Then there’s Tuesday’s mayoral election — between two white men who are both longtime members of the city council.

What’s going on in the Bay Area’s fourth-largest city? Political experts and community activists say it could be many years before Fremont’s elected officials begin to mirror the ethnic diversity of the people they represent. A significant number of the city’s 210,000 residents are recent immigrants, and it’ll take time for them to gain a political foothold, they say.

But it’s also clear from a recent series of controversial events that an influential and vocal contingent of Fremont residents are uncomfortable with the city’s image as a multicultural community. Some seem to resent its transformation from a mostly white, blue-collar farming town — so much so that diversity has now become a dirty word in one of the region’s most diverse places.

“I think there’s a feeling out there that diversity is being forced upon people,” said Steve Cho, the city’s vice mayor and lone Asian American on the city council. “I think some people who have been in Fremont for generations are saying, ‘Diversity is not something that I wanted.'”

Cho is no radical activist. He’s a Republican running for reelection, and clearly understands some of the political dynamics in Fremont.
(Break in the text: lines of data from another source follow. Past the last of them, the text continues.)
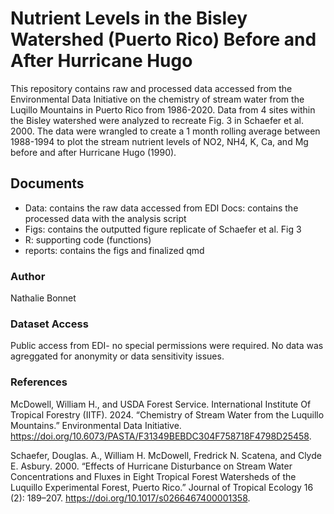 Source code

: # Nutrient Levels in the Bisley Watershed (Puerto Rico) Before and After Hurricane Hugo

This repository contains raw and processed data accessed from the Environmental Data Initiative on the chemistry of stream water from the Luqillo Mountains in Puerto Rico from 1986-2020. Data from 4 sites within the Bisley watershed were analyzed to recreate Fig. 3 in Schaefer et al. 2000. The data were wrangled to create a 1 month rolling average between 1988-1994 to plot the stream nutrient levels of NO2, NH4, K, Ca, and Mg before and after Hurricane Hugo (1990).

## Documents

- Data: contains the raw data accessed from EDI Docs: contains the processed data with the analysis script
- Figs: contains the outputted figure replicate of Schaefer et al. Fig 3
- R: supporting code (functions) 
- reports: contains the figs and finalized qmd

### Author

Nathalie Bonnet

### Dataset Access

Public access from EDI- no special permissions were required. No data was agreggated for anonymity or data sensitivity issues.

### References

McDowell, William H., and USDA Forest Service. International Institute Of Tropical Forestry (IITF). 2024. “Chemistry of Stream Water from the Luquillo Mountains.” Environmental Data Initiative. <https://doi.org/10.6073/PASTA/F31349BEBDC304F758718F4798D25458>.

Schaefer, Douglas. A., William H. McDowell, Fredrick N. Scatena, and Clyde E. Asbury. 2000. “Effects of Hurricane Disturbance on Stream Water Concentrations and Fluxes in Eight Tropical Forest Watersheds of the Luquillo Experimental Forest, Puerto Rico.” Journal of Tropical Ecology 16 (2): 189–207. <https://doi.org/10.1017/s0266467400001358>.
He makes sure, for example, that voters know that he was born in the United States, displaying that fact prominently in his bio on the city’s Web site.

He also has firsthand experience with his city’s diversity backlash. In June, Cho proposed that flags from around the world fly alongside the Stars and Stripes during Fremont’s Fourth of July Parade. He said he was trying to generate enthusiasm for an event that was lagging in popularity.

Response to his proposal was swift. Critics said his idea smacked of political correctness and demanded that it be scrapped. Others said it was time for the city’s immigrants to begin assimilating. The Boy Scouts pulled out of the parade altogether, citing fears of being enveloped in a political maelstrom. Eventually, volunteers stepped in to carry the flags in a parade entry whose name was changed from “Nation of Flags” to “Birthday Wishes from Other Nations.”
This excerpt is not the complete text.